In the first frame, we have Ju and Hr remaining for the final two positions, and we can notate that.

**Step 7**

In the second frame, H must go into the first position and J into the second, and we can notate that.

### Game 2

**Step 1**

Per the given scenario, we can write out the seven elements to be placed - L, M, N, O, P, S, and T - and we can lay out the seven positions to be filled, in order.

**Step 2**

Per the fifth rule, we can create two frames, one in which P is first and another in which P seventh.

**Step 3**

Per the fourth rule, we can place M two spaces away from P in both frames.

**Step 4**

Per the second rule, we can notate, in the first frame, that T can’t be second, and, in the second frame, that T must be sixth.

**Step 5**

Per the third rule, we can notate that L and O must have exactly one element in between them.

**Step 6**

Per the first rule, we can notate that N must follow L.

**Step 7**

We can notate that S is not directly restricted by any of the given rules.

### Game 3

**Step 1**

Per the given scenario, we can write out the six elements to be placed- R, S, T, V, W, and Z, and we can lay out the six positions to be filled, in order.

**Step 2**

Per the first rule, we can notate that S must be third or fourth.

**Step 3**

Per the second rule, we can notate that W must immediately precede Z.

**Step 4**

Per the third rule, we can notate that V and R cannot be next to one another.

**Step 5**

We can notate that T is not directly restricted by any of the given rules.

### Game 4 (Option 1)

**Step 1**

Per the given scenario, we can write out the four elements to be placed - F, G, H, I, and the three groups for assignments - M, S, and T - with each group getting exactly two assignments.

**Step 2**

Per the first rule, we can notate that there must be exactly 2 I’s.

**Step 3**

Per the second rule, we can notate that F and H cannot be grouped together.

**Step 4**

Per the third rule, we can notate that if G is assigned to M, H must be assigned to T, as well as the contrapositive.

**Step 5**

Per the fourth rule, we can notate that G cannot be assigned to S.

**Step 6**

We can infer that since G cannot be assigned to S, and (per the second rule) F and H can’t be assigned together, that I (the only available element left to assign) must be assigned to S, and that either F or H will fill the other position for S.

### Game 4 (Option 2)

**Step 1**

Per the given scenario, we can write out the four elements to be placed - F, G, H, I, and the three groups for assignments - M, S, and T - with each group getting exactly two assignments.

**Step 2**

Per the first rule, we can notate that we have exactly 2 I’s.

**Step 3**

Per the fourth rule, we can create three frames based on the possible assignment of G’s - either G can be assigned to M and not T (frame 1), T and not M (frame 2), or both M and T (frame 3).

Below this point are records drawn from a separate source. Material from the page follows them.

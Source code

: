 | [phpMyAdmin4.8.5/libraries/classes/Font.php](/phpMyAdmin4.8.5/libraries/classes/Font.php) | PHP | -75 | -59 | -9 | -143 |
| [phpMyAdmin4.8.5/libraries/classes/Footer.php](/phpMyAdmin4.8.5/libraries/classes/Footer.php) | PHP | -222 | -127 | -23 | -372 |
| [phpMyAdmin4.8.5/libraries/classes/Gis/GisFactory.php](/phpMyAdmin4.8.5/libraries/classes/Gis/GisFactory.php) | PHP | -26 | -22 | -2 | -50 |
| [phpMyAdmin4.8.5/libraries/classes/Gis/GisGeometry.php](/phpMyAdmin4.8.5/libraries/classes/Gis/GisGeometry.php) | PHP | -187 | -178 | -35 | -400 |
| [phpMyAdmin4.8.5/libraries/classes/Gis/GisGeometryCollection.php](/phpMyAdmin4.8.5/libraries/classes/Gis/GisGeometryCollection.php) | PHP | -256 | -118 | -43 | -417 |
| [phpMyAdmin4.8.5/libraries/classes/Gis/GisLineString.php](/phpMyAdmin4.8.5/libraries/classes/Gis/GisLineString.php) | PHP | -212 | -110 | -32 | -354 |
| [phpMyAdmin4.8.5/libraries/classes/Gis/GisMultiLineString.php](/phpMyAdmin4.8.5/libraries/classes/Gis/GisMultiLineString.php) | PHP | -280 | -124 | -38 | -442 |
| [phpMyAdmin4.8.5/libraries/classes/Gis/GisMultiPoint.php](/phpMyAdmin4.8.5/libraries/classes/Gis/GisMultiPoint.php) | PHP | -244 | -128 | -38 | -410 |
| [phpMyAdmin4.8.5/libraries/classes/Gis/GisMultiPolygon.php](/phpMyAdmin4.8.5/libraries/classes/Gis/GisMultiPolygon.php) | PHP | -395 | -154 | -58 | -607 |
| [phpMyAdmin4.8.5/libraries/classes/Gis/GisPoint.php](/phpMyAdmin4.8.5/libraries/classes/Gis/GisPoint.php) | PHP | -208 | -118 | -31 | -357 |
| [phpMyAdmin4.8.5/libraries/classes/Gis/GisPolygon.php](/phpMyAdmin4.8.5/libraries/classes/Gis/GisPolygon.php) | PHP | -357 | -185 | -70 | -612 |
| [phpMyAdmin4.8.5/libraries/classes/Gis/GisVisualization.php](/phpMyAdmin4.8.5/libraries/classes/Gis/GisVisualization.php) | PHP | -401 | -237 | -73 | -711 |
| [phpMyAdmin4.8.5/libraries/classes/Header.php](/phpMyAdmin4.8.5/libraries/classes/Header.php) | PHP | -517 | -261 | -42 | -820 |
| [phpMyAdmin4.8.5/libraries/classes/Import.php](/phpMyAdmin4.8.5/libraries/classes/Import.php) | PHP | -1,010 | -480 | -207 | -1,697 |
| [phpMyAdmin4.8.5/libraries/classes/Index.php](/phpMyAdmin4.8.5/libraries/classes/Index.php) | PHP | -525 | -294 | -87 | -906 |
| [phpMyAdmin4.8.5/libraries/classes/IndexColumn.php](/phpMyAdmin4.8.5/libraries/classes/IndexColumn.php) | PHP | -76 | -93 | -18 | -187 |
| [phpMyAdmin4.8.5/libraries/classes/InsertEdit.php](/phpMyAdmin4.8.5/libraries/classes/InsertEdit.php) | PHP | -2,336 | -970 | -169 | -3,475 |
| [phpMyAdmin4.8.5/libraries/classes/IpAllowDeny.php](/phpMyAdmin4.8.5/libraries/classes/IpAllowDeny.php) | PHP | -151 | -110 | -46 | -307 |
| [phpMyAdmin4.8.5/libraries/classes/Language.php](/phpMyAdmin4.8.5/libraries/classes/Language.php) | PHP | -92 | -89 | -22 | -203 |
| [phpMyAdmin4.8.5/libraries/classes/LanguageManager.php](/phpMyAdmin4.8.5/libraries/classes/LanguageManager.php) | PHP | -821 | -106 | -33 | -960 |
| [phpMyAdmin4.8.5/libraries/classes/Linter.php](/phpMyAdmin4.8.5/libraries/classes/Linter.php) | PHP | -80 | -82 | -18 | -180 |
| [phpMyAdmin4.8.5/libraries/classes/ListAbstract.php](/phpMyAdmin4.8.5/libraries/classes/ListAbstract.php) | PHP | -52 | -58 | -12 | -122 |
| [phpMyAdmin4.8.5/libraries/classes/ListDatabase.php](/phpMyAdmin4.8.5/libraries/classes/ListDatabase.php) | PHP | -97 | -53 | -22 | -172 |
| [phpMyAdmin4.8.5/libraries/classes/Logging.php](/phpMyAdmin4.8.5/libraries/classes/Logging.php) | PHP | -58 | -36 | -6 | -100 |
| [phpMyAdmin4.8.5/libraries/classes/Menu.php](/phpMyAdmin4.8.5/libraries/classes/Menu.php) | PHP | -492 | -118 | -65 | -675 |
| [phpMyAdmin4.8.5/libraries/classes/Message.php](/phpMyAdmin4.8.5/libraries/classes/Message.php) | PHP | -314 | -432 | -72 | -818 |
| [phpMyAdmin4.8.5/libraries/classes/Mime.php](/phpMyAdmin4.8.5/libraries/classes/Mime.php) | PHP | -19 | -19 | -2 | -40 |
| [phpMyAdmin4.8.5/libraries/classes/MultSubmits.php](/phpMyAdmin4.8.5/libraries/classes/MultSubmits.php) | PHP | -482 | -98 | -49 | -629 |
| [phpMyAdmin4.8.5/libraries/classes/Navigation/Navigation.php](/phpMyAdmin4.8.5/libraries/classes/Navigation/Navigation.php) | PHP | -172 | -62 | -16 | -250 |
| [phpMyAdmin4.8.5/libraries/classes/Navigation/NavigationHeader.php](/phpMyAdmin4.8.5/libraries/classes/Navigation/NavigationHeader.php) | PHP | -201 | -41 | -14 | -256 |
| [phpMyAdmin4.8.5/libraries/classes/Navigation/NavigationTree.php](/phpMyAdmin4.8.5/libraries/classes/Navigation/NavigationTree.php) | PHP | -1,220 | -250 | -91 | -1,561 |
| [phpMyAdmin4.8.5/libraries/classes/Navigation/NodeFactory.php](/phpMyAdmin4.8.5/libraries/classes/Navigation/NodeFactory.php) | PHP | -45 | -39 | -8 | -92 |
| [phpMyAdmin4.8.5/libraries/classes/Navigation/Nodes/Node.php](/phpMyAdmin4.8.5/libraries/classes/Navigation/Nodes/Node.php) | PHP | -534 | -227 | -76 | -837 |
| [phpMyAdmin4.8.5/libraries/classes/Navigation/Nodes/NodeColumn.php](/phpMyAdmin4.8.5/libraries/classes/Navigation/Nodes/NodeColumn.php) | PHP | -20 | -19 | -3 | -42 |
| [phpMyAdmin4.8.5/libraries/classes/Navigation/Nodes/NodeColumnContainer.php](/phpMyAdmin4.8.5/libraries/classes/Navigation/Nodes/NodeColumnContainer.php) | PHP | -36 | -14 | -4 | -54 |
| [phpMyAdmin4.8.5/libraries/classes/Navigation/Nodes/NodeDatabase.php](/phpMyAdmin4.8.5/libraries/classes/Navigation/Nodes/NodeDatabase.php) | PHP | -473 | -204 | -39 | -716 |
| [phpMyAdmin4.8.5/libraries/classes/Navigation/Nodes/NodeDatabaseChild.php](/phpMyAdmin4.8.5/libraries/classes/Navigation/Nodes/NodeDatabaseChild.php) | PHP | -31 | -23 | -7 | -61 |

We can also notate that for all these frames we will not have G’s assigned to S.

**Step 4**

In frame 1, per the third rule, H must be assigned to T.

**Step 5**

In frame 1, per the second rule, F cannot be assigned to T. That leaves I as our only option for filling the second position in T.

**Step 6**

In frame 1, since G can’t be assigned to S, and (per the second rule) F and H cannot be assigned together, I (the only available element left to assign) must be assigned to S, with either F or H filling the other assignment for S.

**Step 7**

In frame 1, since both I’s have been utilized, either F or H must fill the final assignment in M.

**Step 8**

Similarly, in frame 2, since both M and S cannot have G assigned to them, and since (per the second rule) F and H cannot be assigned together, both M and S must be assigned an I (the only available element left to assign), as well as either an F or an H.

**Step 9**

In frame 2, once both I’s have been placed, we can infer that the final position for T must be filled by F or H.

**Step 10**

In frame 3, per the third rule, H must be assigned to T.

**Step 11**

In frame 3, per the first rule, we must fit in two I’s, and so they must be assigned to M and S.

**Step 12**

In frame 3, we must also assign an F, and so that must go into the final assignment for S.